Then an inquiry came from the president of a group that assists the terminally ill in ending their own lives. He said he was beset with requests for help in constructing appropriate rites for such an occasion. Some people, he remarked, considered the taking of their own lives a sacred act, but they could find no resources in traditional Christian or Jewish books of worship. Would I assist in constructing such a rite?

On another occasion a group called to ask if I knew of rites that might be adaptable for North American Buddhist children. There are, they complained, few ritual resources in the Tibetan Buddhist tradition that might be used for birth or early childhood celebrations.

Finally, one of my own brothers surprised me with an e-mail message. Had I written my own funeral--he knew I sometimes assigned such tasks to poor, unsuspecting students-and if so, could he read it? Writing his will had set Darrell to contemplating things he could no longer avoid.

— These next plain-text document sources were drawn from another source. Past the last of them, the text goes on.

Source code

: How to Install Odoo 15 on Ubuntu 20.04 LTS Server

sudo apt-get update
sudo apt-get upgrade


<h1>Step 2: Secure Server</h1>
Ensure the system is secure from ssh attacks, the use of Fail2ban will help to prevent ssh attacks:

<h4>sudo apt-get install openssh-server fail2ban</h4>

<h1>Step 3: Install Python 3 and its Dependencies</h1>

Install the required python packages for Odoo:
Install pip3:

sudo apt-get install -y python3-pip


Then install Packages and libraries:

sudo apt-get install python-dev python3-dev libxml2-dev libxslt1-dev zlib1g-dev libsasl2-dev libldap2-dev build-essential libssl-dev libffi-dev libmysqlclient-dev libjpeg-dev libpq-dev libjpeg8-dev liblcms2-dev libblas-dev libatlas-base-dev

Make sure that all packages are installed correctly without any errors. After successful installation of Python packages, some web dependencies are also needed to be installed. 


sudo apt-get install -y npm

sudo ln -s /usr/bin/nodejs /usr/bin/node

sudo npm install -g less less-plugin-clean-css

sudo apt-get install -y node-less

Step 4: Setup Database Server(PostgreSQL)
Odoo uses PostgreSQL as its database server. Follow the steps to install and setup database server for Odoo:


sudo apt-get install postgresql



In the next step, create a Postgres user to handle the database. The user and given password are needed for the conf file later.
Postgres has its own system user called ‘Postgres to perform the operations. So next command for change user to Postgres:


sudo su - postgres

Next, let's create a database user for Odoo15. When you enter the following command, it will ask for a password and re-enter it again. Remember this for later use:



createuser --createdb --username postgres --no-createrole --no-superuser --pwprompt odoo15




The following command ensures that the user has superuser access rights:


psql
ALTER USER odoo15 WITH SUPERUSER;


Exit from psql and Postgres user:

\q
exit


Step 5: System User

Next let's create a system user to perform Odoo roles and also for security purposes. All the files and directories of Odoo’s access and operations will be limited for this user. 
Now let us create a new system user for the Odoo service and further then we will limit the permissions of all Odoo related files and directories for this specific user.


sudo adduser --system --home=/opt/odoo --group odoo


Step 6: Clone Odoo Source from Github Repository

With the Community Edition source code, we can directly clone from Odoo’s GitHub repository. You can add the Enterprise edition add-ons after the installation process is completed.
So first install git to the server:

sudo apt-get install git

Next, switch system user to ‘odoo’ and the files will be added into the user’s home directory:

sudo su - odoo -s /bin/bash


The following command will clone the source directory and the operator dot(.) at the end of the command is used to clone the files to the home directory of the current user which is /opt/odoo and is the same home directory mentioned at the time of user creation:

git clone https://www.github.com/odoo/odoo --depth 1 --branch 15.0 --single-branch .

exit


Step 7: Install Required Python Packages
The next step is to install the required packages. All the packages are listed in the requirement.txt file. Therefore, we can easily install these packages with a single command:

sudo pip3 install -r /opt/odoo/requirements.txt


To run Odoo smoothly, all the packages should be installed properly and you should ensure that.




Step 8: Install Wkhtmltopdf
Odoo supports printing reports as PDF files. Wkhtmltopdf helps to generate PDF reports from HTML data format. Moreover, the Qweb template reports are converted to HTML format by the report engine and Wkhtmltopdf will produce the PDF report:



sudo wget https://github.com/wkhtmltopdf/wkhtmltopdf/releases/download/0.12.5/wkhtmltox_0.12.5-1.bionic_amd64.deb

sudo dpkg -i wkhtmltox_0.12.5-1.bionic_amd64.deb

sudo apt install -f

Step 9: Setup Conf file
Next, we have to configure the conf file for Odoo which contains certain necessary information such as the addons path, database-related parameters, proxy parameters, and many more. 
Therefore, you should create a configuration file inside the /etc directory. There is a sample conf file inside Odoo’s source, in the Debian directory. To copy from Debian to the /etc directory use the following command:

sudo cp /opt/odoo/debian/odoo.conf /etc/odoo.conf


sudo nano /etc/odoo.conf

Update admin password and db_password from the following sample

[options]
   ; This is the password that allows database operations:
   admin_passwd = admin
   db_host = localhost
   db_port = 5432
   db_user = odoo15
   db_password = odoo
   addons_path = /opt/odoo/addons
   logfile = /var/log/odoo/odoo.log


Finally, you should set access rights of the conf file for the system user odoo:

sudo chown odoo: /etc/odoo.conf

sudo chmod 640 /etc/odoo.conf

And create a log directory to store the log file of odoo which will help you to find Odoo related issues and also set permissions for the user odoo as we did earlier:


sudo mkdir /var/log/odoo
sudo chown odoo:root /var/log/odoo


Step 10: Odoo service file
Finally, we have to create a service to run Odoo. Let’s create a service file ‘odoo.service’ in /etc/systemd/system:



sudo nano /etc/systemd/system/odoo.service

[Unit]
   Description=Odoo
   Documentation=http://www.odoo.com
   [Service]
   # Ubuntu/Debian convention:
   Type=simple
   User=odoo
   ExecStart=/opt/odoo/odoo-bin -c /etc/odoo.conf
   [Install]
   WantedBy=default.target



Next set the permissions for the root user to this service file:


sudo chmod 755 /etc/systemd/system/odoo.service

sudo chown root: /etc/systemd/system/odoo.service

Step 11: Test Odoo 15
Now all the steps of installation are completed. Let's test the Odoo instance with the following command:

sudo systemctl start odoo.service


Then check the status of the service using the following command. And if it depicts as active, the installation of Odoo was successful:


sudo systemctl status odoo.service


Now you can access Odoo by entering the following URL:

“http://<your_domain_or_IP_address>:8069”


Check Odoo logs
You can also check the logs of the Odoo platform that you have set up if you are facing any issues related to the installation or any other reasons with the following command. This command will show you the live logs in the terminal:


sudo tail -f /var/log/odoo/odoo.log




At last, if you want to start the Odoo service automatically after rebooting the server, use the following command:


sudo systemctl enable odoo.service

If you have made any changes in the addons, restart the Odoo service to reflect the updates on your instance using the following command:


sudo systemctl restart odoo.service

What fuels this surge of interest in ritual and this anxiety over passages? Perhaps synagogues, temples, and churches have been slow to revise existing rites and create compelling new ones. Perhaps people sense the need for bodily and collective ways of making meaning. Perhaps we desire personal control of crucial moments such as birth and death, coming of age, and marrying. Perhaps religious authorities and commercial entrepreneurs such as funeral directors and wedding consultants do not know what is best for us.

Whatever the reason, the past two decades have witnessed a resurgence of interest in the construction of rites of passage. The aim of inventing or constructing rites is bold, some might say arrogant. But without constant reinvention, we court disorientation. Without rites that engage our imaginations, communities, and bodies, we lose touch with the rhythms of the human life course, just as we become temporally disoriented without seasonal and commemorative rites that recreate our connections to the natural world and the course of human history.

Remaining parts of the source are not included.